The automatic Docker path uses a fast docker container inspect check. If the configured container is paused, it runs docker container unpause; if it is missing or stopped, it runs docker compose up -d --build searxng.

Publishing

The repository includes GitHub Actions for CI and PyPI publishing. The publish workflow runs on every push to main and on manual dispatch. It checks PyPI for existing local-web-search releases, bumps the patch version if necessary, commits that version bump back to main, then builds and publishes with PyPI Trusted Publishing.

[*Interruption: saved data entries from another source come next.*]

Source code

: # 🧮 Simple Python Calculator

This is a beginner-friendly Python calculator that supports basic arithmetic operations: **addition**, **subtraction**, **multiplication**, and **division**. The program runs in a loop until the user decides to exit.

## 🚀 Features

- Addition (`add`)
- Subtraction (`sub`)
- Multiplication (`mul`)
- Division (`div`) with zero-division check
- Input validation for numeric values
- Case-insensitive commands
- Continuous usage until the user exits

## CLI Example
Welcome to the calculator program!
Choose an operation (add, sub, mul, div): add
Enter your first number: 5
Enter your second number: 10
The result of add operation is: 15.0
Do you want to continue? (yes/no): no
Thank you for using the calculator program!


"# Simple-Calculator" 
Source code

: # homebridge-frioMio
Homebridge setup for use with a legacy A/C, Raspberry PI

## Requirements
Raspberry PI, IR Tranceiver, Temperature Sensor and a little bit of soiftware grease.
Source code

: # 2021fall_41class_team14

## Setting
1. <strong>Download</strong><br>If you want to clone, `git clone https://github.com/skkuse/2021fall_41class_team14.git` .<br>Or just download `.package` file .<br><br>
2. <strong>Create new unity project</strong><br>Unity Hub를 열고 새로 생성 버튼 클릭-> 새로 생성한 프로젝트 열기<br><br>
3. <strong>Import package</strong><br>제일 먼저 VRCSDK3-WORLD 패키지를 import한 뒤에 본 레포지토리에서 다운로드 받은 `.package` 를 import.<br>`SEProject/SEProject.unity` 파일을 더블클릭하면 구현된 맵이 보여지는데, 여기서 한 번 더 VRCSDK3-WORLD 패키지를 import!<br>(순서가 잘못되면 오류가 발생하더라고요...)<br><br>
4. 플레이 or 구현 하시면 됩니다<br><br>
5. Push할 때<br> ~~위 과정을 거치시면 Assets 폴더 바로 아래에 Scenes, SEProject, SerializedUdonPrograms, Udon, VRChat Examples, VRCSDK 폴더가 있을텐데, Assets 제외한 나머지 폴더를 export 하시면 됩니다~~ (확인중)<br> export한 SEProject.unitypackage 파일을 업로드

To enable publishing, add a PyPI Trusted Publisher for:

  • PyPI project: local-web-search
  • Owner: maestromaximo
  • Repository: local-web-search
  • Workflow: publish.yml
  • Environment: pypi

License and Notices

Local Web Search is licensed under the Apache License 2.0.

SearXNG is a separate service licensed under the GNU Affero General Public License v3.0 or later. Crawl4AI is licensed under the Apache License 2.0. See THIRD_PARTY_NOTICES.md for details.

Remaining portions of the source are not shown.